20, a valve actuation system 2000 is shown including a dedicated cam assembly 1800 in combination with a finger follower assembly 2002 according to the embodiment of FIG. 4 described above. In this embodiment, a first valve actuated motion source 1804 is operably connected to a lateral motion receiving component (i.e., a pair of lateral roller followers 430, 434) while a secondary valve actuated motion source 1804 is operably connected to a lateral motion receiving component (i.e., a pair of lateral roller followers 430, 434) Source 1806 is operably connected to the motion receiving component or central roller follower 440. In this embodiment, the first valve actuation motion source 1804 may be configured to provide main event valve actuation motion, while the second valve actuation motion source 1806 may be configured to modify the secondary valve actuation motion as described above. It can be configured to provide additional and/or main events. In this way, the latch 510 can be controlled as described above such that the valve drive motion provided by the second valve drive motion source 1806 is lost, thereby providing the first valve drive motion source 1804. Only the valve actuation motion that is desired can be transmitted by the finger follower assembly 2002 to the corresponding engine valve (not shown). On the other hand, the latch 510 can be controlled as described above so that the valve drive motion provided by the second valve drive motion source 1806 is not lost, so that the first and second valve drive motion sources 1804, 1806) allows the valve actuation motion provided by both to be transmitted to the corresponding engine valve by the finger follower assembly 2002.

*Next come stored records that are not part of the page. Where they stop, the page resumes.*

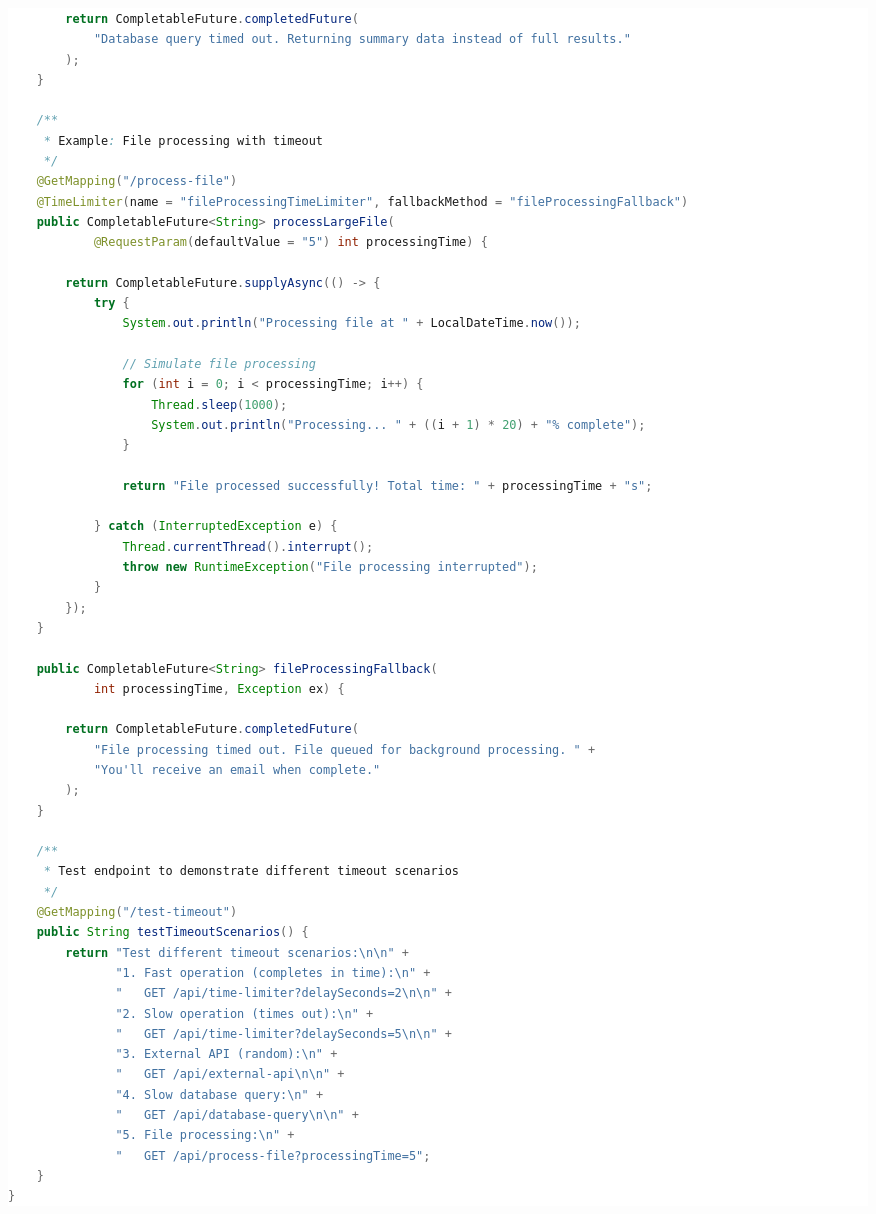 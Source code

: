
 ```java
        return CompletableFuture.completedFuture(
            "Database query timed out. Returning summary data instead of full results."
        );
    }
    
    /**
     * Example: File processing with timeout
     */
    @GetMapping("/process-file")
    @TimeLimiter(name = "fileProcessingTimeLimiter", fallbackMethod = "fileProcessingFallback")
    public CompletableFuture<String> processLargeFile(
            @RequestParam(defaultValue = "5") int processingTime) {
        
        return CompletableFuture.supplyAsync(() -> {
            try {
                System.out.println("Processing file at " + LocalDateTime.now());
                
                // Simulate file processing
                for (int i = 0; i < processingTime; i++) {
                    Thread.sleep(1000);
                    System.out.println("Processing... " + ((i + 1) * 20) + "% complete");
                }
                
                return "File processed successfully! Total time: " + processingTime + "s";
                
            } catch (InterruptedException e) {
                Thread.currentThread().interrupt();
                throw new RuntimeException("File processing interrupted");
            }
        });
    }
    
    public CompletableFuture<String> fileProcessingFallback(
            int processingTime, Exception ex) {
        
        return CompletableFuture.completedFuture(
            "File processing timed out. File queued for background processing. " +
            "You'll receive an email when complete."
        );
    }
    
    /**
     * Test endpoint to demonstrate different timeout scenarios
     */
    @GetMapping("/test-timeout")
    public String testTimeoutScenarios() {
        return "Test different timeout scenarios:\n\n" +
               "1. Fast operation (completes in time):\n" +
               "   GET /api/time-limiter?delaySeconds=2\n\n" +
               "2. Slow operation (times out):\n" +
               "   GET /api/time-limiter?delaySeconds=5\n\n" +
               "3. External API (random):\n" +
               "   GET /api/external-api\n\n" +
               "4. Slow database query:\n" +
               "   GET /api/database-query\n\n" +
               "5. File processing:\n" +
               "   GET /api/process-file?processingTime=5";
    }
}
```
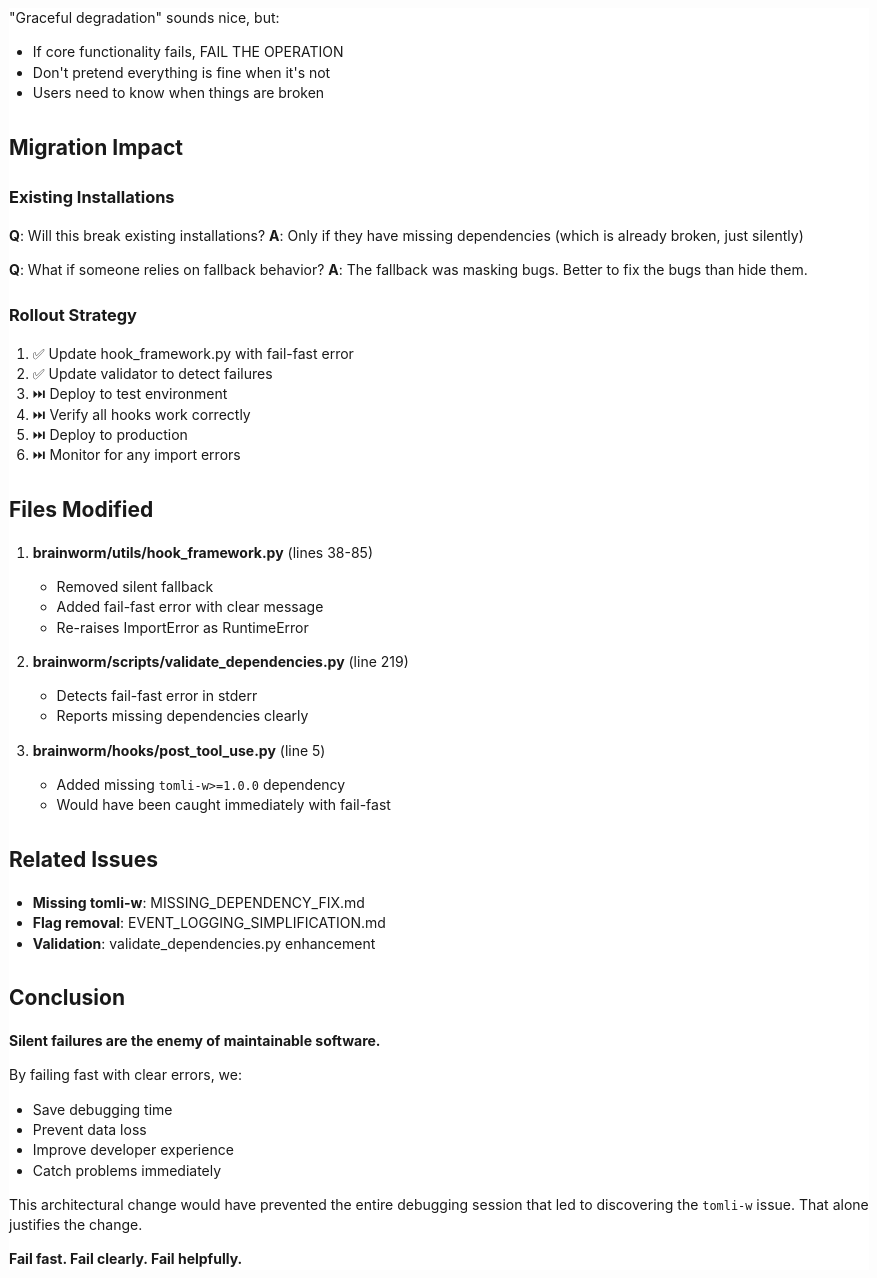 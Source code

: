 "Graceful degradation" sounds nice, but:
- If core functionality fails, FAIL THE OPERATION
- Don't pretend everything is fine when it's not
- Users need to know when things are broken

## Migration Impact

### Existing Installations

**Q**: Will this break existing installations?
**A**: Only if they have missing dependencies (which is already broken, just silently)

**Q**: What if someone relies on fallback behavior?
**A**: The fallback was masking bugs. Better to fix the bugs than hide them.

### Rollout Strategy

1. ✅ Update hook_framework.py with fail-fast error
2. ✅ Update validator to detect failures
3. ⏭️ Deploy to test environment
4. ⏭️ Verify all hooks work correctly
5. ⏭️ Deploy to production
6. ⏭️ Monitor for any import errors

## Files Modified

1. **brainworm/utils/hook_framework.py** (lines 38-85)
   - Removed silent fallback
   - Added fail-fast error with clear message
   - Re-raises ImportError as RuntimeError

2. **brainworm/scripts/validate_dependencies.py** (line 219)
   - Detects fail-fast error in stderr
   - Reports missing dependencies clearly

3. **brainworm/hooks/post_tool_use.py** (line 5)
   - Added missing `tomli-w>=1.0.0` dependency
   - Would have been caught immediately with fail-fast

## Related Issues

- **Missing tomli-w**: MISSING_DEPENDENCY_FIX.md
- **Flag removal**: EVENT_LOGGING_SIMPLIFICATION.md
- **Validation**: validate_dependencies.py enhancement

## Conclusion

**Silent failures are the enemy of maintainable software.**

By failing fast with clear errors, we:
- Save debugging time
- Prevent data loss
- Improve developer experience
- Catch problems immediately

This architectural change would have prevented the entire debugging session that led to discovering the `tomli-w` issue. That alone justifies the change.

**Fail fast. Fail clearly. Fail helpfully.**
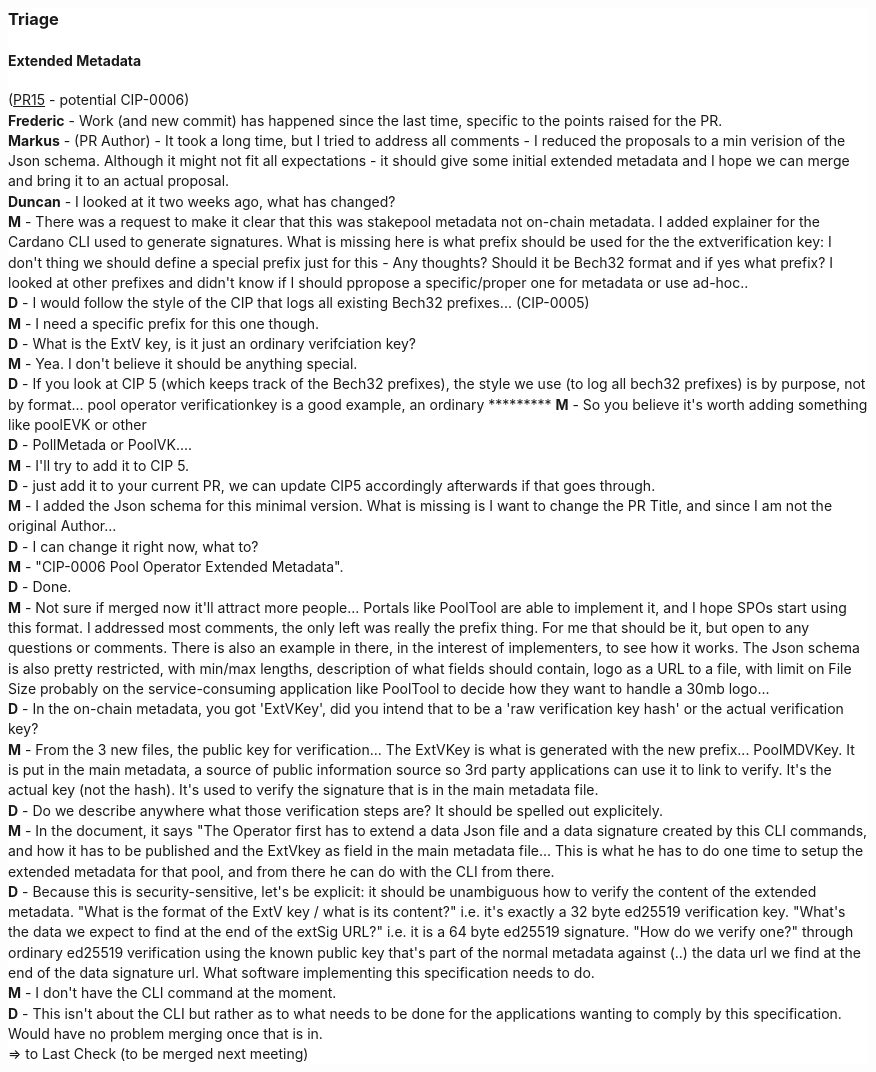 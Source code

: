 ### Triage  
#### Extended Metadata  
([PR15](https://github.com/cardano-foundation/CIPs/pull/15) - potential CIP-0006)    
**Frederic** - Work (and new commit) has happened since the last time, specific to the points raised for the PR.  
**Markus** - (PR Author) - It took a long time, but I tried to address all comments - I reduced the proposals to a min verision of the Json schema. Although it might not fit all expectations - it should give some initial extended metadata and I hope we can merge and bring it to an actual proposal.  
**Duncan** - I looked at it two weeks ago, what has changed?  
**M** - There was a request to make it clear that this was stakepool metadata not  on-chain metadata. I added explainer for the Cardano CLI used to generate signatures. What is missing here is what prefix should be used for the the extverification key: I don't thing we should define a special prefix just for this - Any thoughts? Should it be Bech32 format and if yes what prefix? I looked at other prefixes and didn't know if I should ppropose a specific/proper one for metadata or use ad-hoc..  
**D** - I would follow the style of the CIP that logs all existing Bech32 prefixes... (CIP-0005)  
**M** - I need a specific prefix for this one though.  
**D** - What is the ExtV key, is it just an ordinary verifciation key?  
**M** - Yea. I don't believe it should be anything special.  
**D** - If you look at CIP 5 (which keeps track of the Bech32 prefixes), the style we use (to log all bech32 prefixes) is by purpose, not by format... pool operator verificationkey is a good example, an ordinary *********
**M** - So you believe it's worth adding something like poolEVK or other  
**D** - PollMetada or PoolVK....  
**M** - I'll try to add it to CIP 5.  
**D** - just add it to your current PR, we can update CIP5 accordingly afterwards if that goes through.  
**M** - I added the Json schema for this minimal version. What is missing is I want to change the PR Title, and since I am not the original Author...  
**D** - I can change it right now, what to?  
**M** - "CIP-0006 Pool Operator Extended Metadata".  
**D** - Done.  
**M** - Not sure if merged now it'll attract more people... Portals like PoolTool are able to implement it, and I hope SPOs start using this format. I addressed most comments, the only left was really the prefix thing. For me that should be it, but open to any questions or comments. There is also an example in there, in the interest of implementers, to see how it works. The Json schema is also pretty restricted, with min/max lengths, description of what fields should contain, logo as a URL to a file, with limit on File Size probably on the service-consuming application like PoolTool to decide how they want to handle a 30mb logo...   
**D** - In the on-chain metadata, you got 'ExtVKey', did you intend that to be a 'raw verification key hash' or the actual verification key?  
**M** - From the 3 new files, the public key for verification... The ExtVKey is what is generated with the new prefix... PoolMDVKey. It is put in the main metadata, a source of public information source so 3rd party applications can use it to link to verify. It's the actual key (not the hash). It's used to verify the signature that is in the main metadata file.  
**D** - Do we describe anywhere what those verification steps are? It should be spelled out explicitely.  
**M** - In the document, it says "The Operator first has to extend a data Json file and a data signature created by this CLI commands, and how it has to be published and the ExtVkey as field in the main metadata file... This is what he has to do one time to setup the extended metadata for that pool, and from there he can do with the CLI from there.  
**D** - Because this is security-sensitive, let's be explicit: it should be unambiguous how to verify the content of the extended metadata.
"What is the format of the ExtV key / what is its content?" i.e. it's exactly a 32 byte ed25519 verification key. "What's the data we expect to find at the end of the extSig URL?" i.e. it is a 64 byte ed25519 signature. "How do we verify one?" through ordinary ed25519 verification using the known public key that's part of the normal metadata against (..) the data url we find at the end of the data signature url. What software implementing this specification needs to do.  
**M** - I don't have the CLI command at the moment.  
**D** - This isn't about the CLI but rather as to what needs to be done for the applications wanting to comply by this specification. Would have no problem merging once that is in.  
=> to Last Check (to be merged next meeting)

In a variation of the embodiment shown in FIG. 20, the configuration of the first and second valve drive motion sources 1804, 1806 may be modified to support cylinder deactivation operation using the finger follower assembly 2002 of FIG. 4. . In this variation, the first valve actuation motion source 1804 is configured to provide degenerate or zero-lift valve actuation motion. For example, with respect to a cam, such zero-lift valve actuation motion may be achieved when the cam implementing the first valve actuation motion source does not include any lobes extending above the base circle of the cam, i.e. only the base circle is provided. will be created when Additionally, in this variation, the second valve actuation motion source is configured to provide the main event valve actuation motion. In this configuration, when the latch 510 is controlled as described above such that the valve drive motion provided by the second valve drive motion source 1806 is lost, the valve provided by the first valve drive motion source 1804 Only the drive motion is transmitted to the corresponding engine valve by the finger follower assembly 2002. However, because the first valve actuation source 1804 is configured to provide only zero-lift valve actuation motion, the corresponding engine valves do not open, thereby executing a cylinder deactivation mode of operation. On the other hand, when the latch 510 is controlled as described above so that the valve drive motion provided by the second valve drive motion source 1806 is not lost, the first and second valve drive motion sources 1804, 1806 causing the valve actuation motion provided by both to be transmitted to the corresponding engine valve by the finger follower assembly 2002. In this case, the main event valve actuation motion provided by the second valve actuation motion source 1806 is combined with the zero-lift valve actuation motion provided by the first valve actuation motion source 1804, and the main event valve actuation motion is The net effect is that only this is transmitted to the engine valves.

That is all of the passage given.